Menjaga Persaudaraan di Tengah Politisasi Perbedaan

Getting your Trinity Audio player ready...

Oleh: Mohsen Hasan Alhinduan

(Anggota Dewan Pakar DPP NasDem)

 

DI tengah kehidupan berbangsa yang terus bertransformasi, kita menghadapi kenyataan pahit bahwa agama kian sering dipolitisasi, bahkan oleh sebagian tokoh agama sendiri.
Perbedaan keyakinan yang semestinya menjadi kekayaan spiritual bangsa, berubah menjadi bahan bakar untuk polarisasi sosial dan kebencian identitas.

Partai NasDem, sebagai partai yang berpijak pada nasionalisme inklusif, memiliki tanggung jawab moral untuk merawat harmoni ini. Pasalnya sejarah telah membuktikan bahwa bangsa yang tercerai karena perbedaan agama tidak akan pernah kuat dalam menghadapi tantangan masa depan.

Kita tidak bisa menutup mata bahwa di berbagai ruang publik, bahkan rumah-rumah ibadah, mulai muncul narasi-narasi eksklusif yang memisahkan umat, menuding yang berbeda sebagai musuh, dan menjadikan iman sebagai alat superioritas moral.

Bahkan yang lebih mengkhawatirkan tokoh agama ikut terseret dalam narasi sektarian, menyuarakan tafsir yang sarat dengan nada politik, bukan kebijaksanaan.

Ini bukan soal dakwah atau misi spiritual semata, tetapi soal disorientasi peran agama dalam kehidupan berbangsa.

Semua agama: Islam, Kristen, Katolik, Hindu, Buddha, Konghucu, bahkan kepercayaan lokal pada hakikatnya membawa pesan damai.

Jika agama dijadikan alat untuk memenangkan kekuasaan, maka ia akan kehilangan akarnya sebagai jalan menuju peradaban.

Agama bukan untuk memecah, tapi mempertemukan.

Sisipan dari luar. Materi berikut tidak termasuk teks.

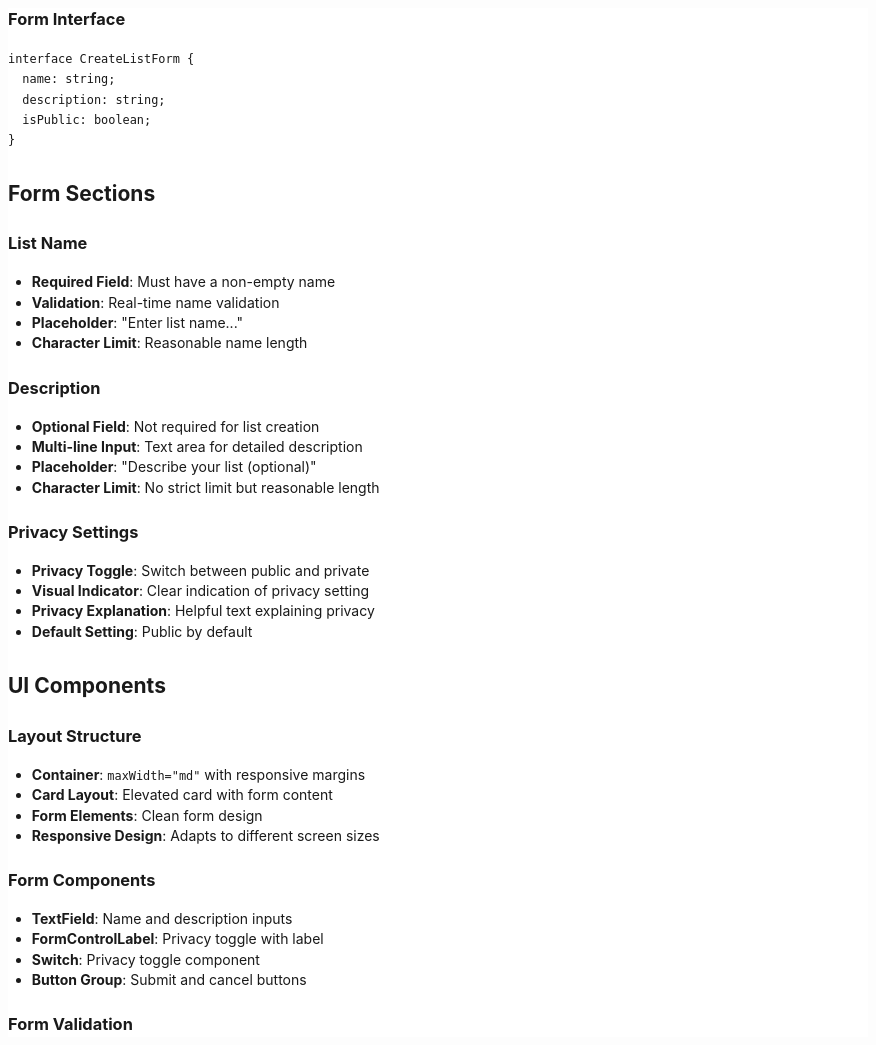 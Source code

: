 ### Form Interface

```tsx
interface CreateListForm {
  name: string;
  description: string;
  isPublic: boolean;
}
```

## Form Sections

### List Name

- **Required Field**: Must have a non-empty name
- **Validation**: Real-time name validation
- **Placeholder**: "Enter list name..."
- **Character Limit**: Reasonable name length

### Description

- **Optional Field**: Not required for list creation
- **Multi-line Input**: Text area for detailed description
- **Placeholder**: "Describe your list (optional)"
- **Character Limit**: No strict limit but reasonable length

### Privacy Settings

- **Privacy Toggle**: Switch between public and private
- **Visual Indicator**: Clear indication of privacy setting
- **Privacy Explanation**: Helpful text explaining privacy
- **Default Setting**: Public by default

## UI Components

### Layout Structure

- **Container**: `maxWidth="md"` with responsive margins
- **Card Layout**: Elevated card with form content
- **Form Elements**: Clean form design
- **Responsive Design**: Adapts to different screen sizes

### Form Components

- **TextField**: Name and description inputs
- **FormControlLabel**: Privacy toggle with label
- **Switch**: Privacy toggle component
- **Button Group**: Submit and cancel buttons

### Form Validation
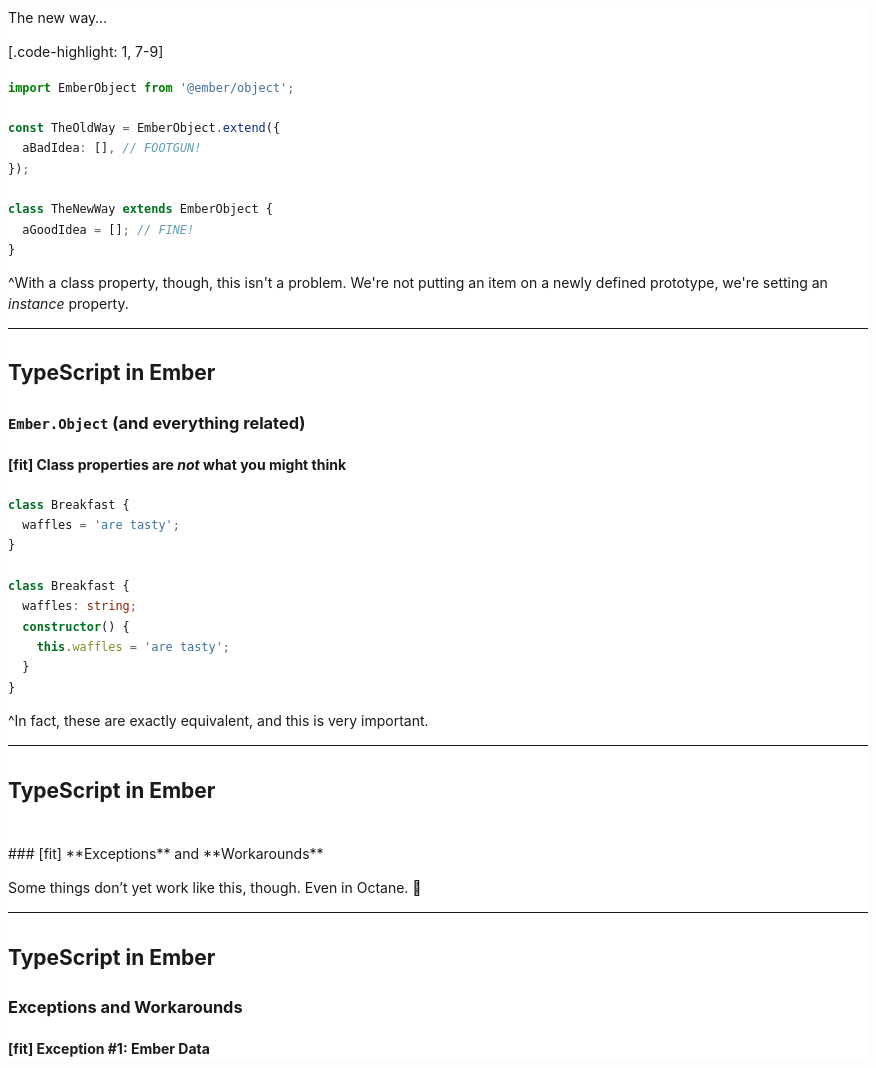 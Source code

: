 The new way…

[.code-highlight: 1, 7-9]

```ts
import EmberObject from '@ember/object';

const TheOldWay = EmberObject.extend({
  aBadIdea: [], // FOOTGUN!
});

class TheNewWay extends EmberObject {
  aGoodIdea = []; // FINE!
}
```

^With a class property, though, this isn't a problem. We're not putting an item on a newly defined prototype, we're setting an *instance* property.

---

## TypeScript in Ember
### `Ember.Object` (and everything related)
#### [fit] Class properties are *not* what you might think

```ts
class Breakfast {
  waffles = 'are tasty';
}

class Breakfast {
  waffles: string;
  constructor() {
    this.waffles = 'are tasty';
  }
}
```

^In fact, these are exactly equivalent, and this is very important.

---

## TypeScript in Ember
<br>
### [fit] **Exceptions** and **Workarounds**

Some things don’t yet work like this, though.
Even in Octane. 🤕

---

## TypeScript in Ember
### Exceptions and Workarounds
#### [fit] Exception #1: Ember Data

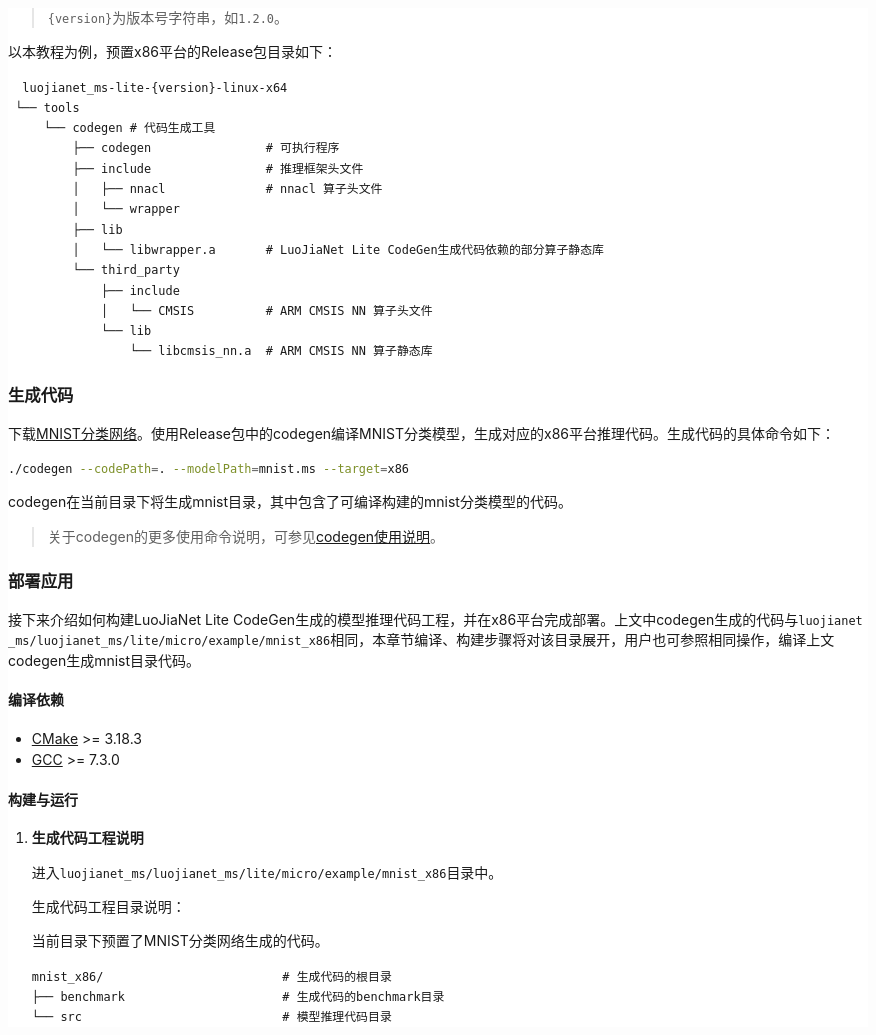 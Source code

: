 > `{version}`为版本号字符串，如`1.2.0`。

以本教程为例，预置x86平台的Release包目录如下：

```text
  luojianet_ms-lite-{version}-linux-x64
 └── tools
     └── codegen # 代码生成工具
         ├── codegen                # 可执行程序
         ├── include                # 推理框架头文件
         │   ├── nnacl              # nnacl 算子头文件
         │   └── wrapper
         ├── lib
         │   └── libwrapper.a       # LuoJiaNet Lite CodeGen生成代码依赖的部分算子静态库
         └── third_party
             ├── include
             │   └── CMSIS          # ARM CMSIS NN 算子头文件
             └── lib
                 └── libcmsis_nn.a  # ARM CMSIS NN 算子静态库
```

### 生成代码

下载[MNIST分类网络](https://download.luojianet_ms.cn/model_zoo/official/lite/mnist_lite/mnist.ms)。使用Release包中的codegen编译MNIST分类模型，生成对应的x86平台推理代码。生成代码的具体命令如下：

```bash
./codegen --codePath=. --modelPath=mnist.ms --target=x86
```

codegen在当前目录下将生成mnist目录，其中包含了可编译构建的mnist分类模型的代码。
> 关于codegen的更多使用命令说明，可参见[codegen使用说明](https://www.luojianet_ms.cn/lite/docs/zh-CN/master/use/micro.html#id4)。

### 部署应用

接下来介绍如何构建LuoJiaNet Lite CodeGen生成的模型推理代码工程，并在x86平台完成部署。上文中codegen生成的代码与`luojianet_ms/luojianet_ms/lite/micro/example/mnist_x86`相同，本章节编译、构建步骤将对该目录展开，用户也可参照相同操作，编译上文codegen生成mnist目录代码。

#### 编译依赖

- [CMake](https://cmake.org/download/) >= 3.18.3
- [GCC](https://gcc.gnu.org/releases.html) >= 7.3.0

#### 构建与运行

1. **生成代码工程说明**

   进入`luojianet_ms/luojianet_ms/lite/micro/example/mnist_x86`目录中。

   生成代码工程目录说明：

   当前目录下预置了MNIST分类网络生成的代码。

   ```text
   mnist_x86/                         # 生成代码的根目录
   ├── benchmark                      # 生成代码的benchmark目录
   └── src                            # 模型推理代码目录
   ```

Bukan untuk menguasai, tapi untuk melayani.

Bila perbedaan tafsir dijadikan alasan untuk menebar kebencian, maka sesungguhnya yang dipertaruhkan adalah masa depan bangsa itu sendiri.

Sebagai partai yang lahir dari semangat restorasi, NasDem menolak segala bentuk eksploitasi agama untuk kepentingan politik sempit.

Kita percaya bahwa negara ini dibangun bukan oleh satu agama, tapi oleh semangat gotong royong seluruh umat manusia dari berbagai keyakinan.

Oleh karena itu, penting untuk:
– Menghidupkan dialog antariman yang nyata, bukan sekadar simbolik.
– Menghadirkan tokoh-tokoh agama yang bersuara tentang keadilan, kemanusiaan, dan kebersamaan.
– Mendorong rumah ibadah menjadi ruang kolaborasi sosial, bukan medan penghakiman ideologis.

 

Refleksi untuk Kader dan Masyarakat Umum

Kita semua, sebagai kader partai, tokoh masyarakat, dan warga negara, patut merenung: Apakah agama membuat kita semakin lembut atau justru makin mudah mencaci?Apakah iman mengajarkan kita mencintai sesama, atau menolak mereka yang berbeda?

Jika kita masih terjebak dalam kebencian atas nama Tuhan, mungkin kita belum benar-benar mengenal-Nya.

Bangsa Indonesia berdiri kokoh bukan karena semua warganya satu agama, tapi karena mereka bersatu dalam semangat kemanusiaan.

Di tengah krisis global mulai dari perang, perubahan iklim, hingga disrupsi ekonomi yang kita butuhkan bukan pembelahan, tapi solidaritas lintas iman dan lintas identitas.

NasDem meyakini bahwa persaudaraan adalah kekuatan. Persatuan adalah kekayaan dan perbedaan adalah takdir yang harus kita kelola dengan bijak.

Mari kita jaga agama dari tangan-tangan yang ingin memperalatnya. Mari kita jadikan iman sebagai kompas moral, bukan komoditas politik. Karena pada akhirnya, sejarah tidak akan mengenang mereka yang membelah, tapi mereka yang menyatukan umat untuk masa depan yang lebih damai.